8. - Per gli altri appellanti la produzione dei fogli
matricolari, che e' stata ammessa in relazione alle vicende del
fascicolo originale del primo grado, attesta le anzianita' di
servizio (per la sig.ra Luisa Battista, ad esempio, la data di
decorrenza economica del servizio al 29 giugno 1983 e quindi il
compimento dei dieci anni di servizio prima del 31 dicembre 1993).
9. - Nel merito, la pretesa degli appellanti di poter beneficiare
della maggiorazione della retribuzione individuale di anzianita'
prevista dall'art. 9, commi 4 e 5, del decreto del Presidente della
Repubblica 17 gennaio 1990, n. 44, di approvazione degli accordi del
comparto Ministeri in virtu' della proroga al 31 dicembre 1993
dell'efficacia di questi ultimi disposta dall'art. 7, comma 1, del
decreto-legge 19 settembre 1992, n. 384, convertito con modificazioni
dalla legge 14 novembre 1992, n. 438, e' stata giudicata infondata
dal T.A.R. poiche', nelle more del giudizio, il legislatore era
intervenuto in materia con l'art. 51, comma 3, della legge n. 388 del
2000 (legge finanziaria 2001) disponendo che «L'art. 7, comma 1, del
decreto-legge 19 settembre 1992, n. 384, convertito, con
modificazioni, dalla legge 14 novembre 1992, n. 438, si interpreta
nel senso che la proroga al 31 dicembre 1993 della disciplina emanata
sulla base degli accordi di comparto di cui alla legge 29 marzo 1983,
n. 93, relativi al triennio 1º gennaio 1988 - 31 dicembre 1990, non
modifica la data del 31 dicembre 1990, gia' stabilita per la
maturazione delle anzianita' di servizio prescritte ai fini delle
maggiorazioni della retribuzione individuale di anzianita'. E' fatta
salva l'esecuzione dei giudicati alla data di entrata in vigore della
presente legge».
10. - Il Collegio dubita della legittimita' costituzionale della
suddetta norma, la quale, sebbene formulata in termini astratti,
appare in realta' preordinata a condizionare, con l'efficacia propria
delle disposizioni interpretative, l'esito dei giudizi ancora in
corso in quella materia.
11. - Infatti, all'epoca il dibattito giurisprudenziale
sull'estensione della proroga al 31 dicembre 1993 degli accordi del
comparto Ministeri anche agli istituti economici in questione era
stato ormai risolto in senso favorevole al personale dipendente.
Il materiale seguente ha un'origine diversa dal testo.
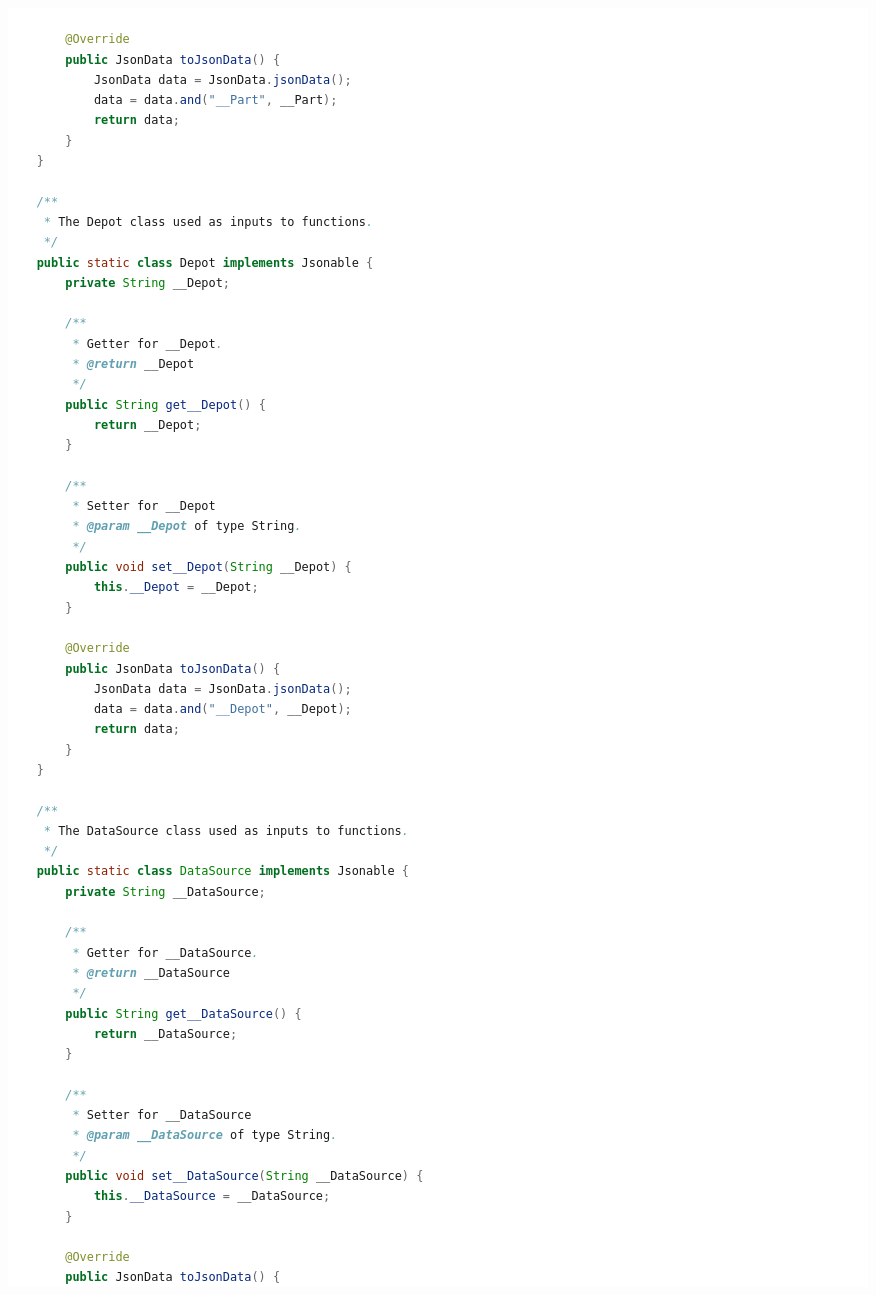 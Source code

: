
 ```java

        @Override
        public JsonData toJsonData() {
            JsonData data = JsonData.jsonData();
            data = data.and("__Part", __Part);
            return data;
        }
    }

    /**
     * The Depot class used as inputs to functions.
     */
    public static class Depot implements Jsonable {
        private String __Depot;

        /**
         * Getter for __Depot.
         * @return __Depot
         */
        public String get__Depot() {
            return __Depot;
        }

        /**
         * Setter for __Depot
         * @param __Depot of type String.
         */
        public void set__Depot(String __Depot) {
            this.__Depot = __Depot;
        }

        @Override
        public JsonData toJsonData() {
            JsonData data = JsonData.jsonData();
            data = data.and("__Depot", __Depot);
            return data;
        }
    }

    /**
     * The DataSource class used as inputs to functions.
     */
    public static class DataSource implements Jsonable {
        private String __DataSource;

        /**
         * Getter for __DataSource.
         * @return __DataSource
         */
        public String get__DataSource() {
            return __DataSource;
        }

        /**
         * Setter for __DataSource
         * @param __DataSource of type String.
         */
        public void set__DataSource(String __DataSource) {
            this.__DataSource = __DataSource;
        }

        @Override
        public JsonData toJsonData() {
```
12. - In particolare, fu osservato da C.d.S., sez. IV, 17 ottobre
2000, n. 5522 (ma gia', tra le altre, C.d.S., sez. IV, 13 dicembre
1999, n. 1858; Comm. Spec. Imp. 13 luglio 1998, n. 412):
«III.1. L'art. 9, comma 4, dell'accordo sindacale per il
personale del comparto Ministeri del 26 settembre 1989, approvato con
decreto del Presidente della Repubblica 17 gennaio 1990, n. 44,
prevede che "al personale che, alla data del 1° gennaio 1990, abbia
acquisito esperienza professionale con almeno cinque anni di
effettivo servizio, o che maturi detto quinquennio nell'arco della
vigenza contrattuale, compete dalle date suddette una maggiorazione
della retribuzione individuale di anzianita' nelle sotto indicate
misure annue lorde: prima, seconda e terza qualifica funzionale £.
300.000"»;
quarta, quinta e sesta qualifica funzionale £. 400.000;
settima, ottava e nona qualifica funzionale £. 500.000".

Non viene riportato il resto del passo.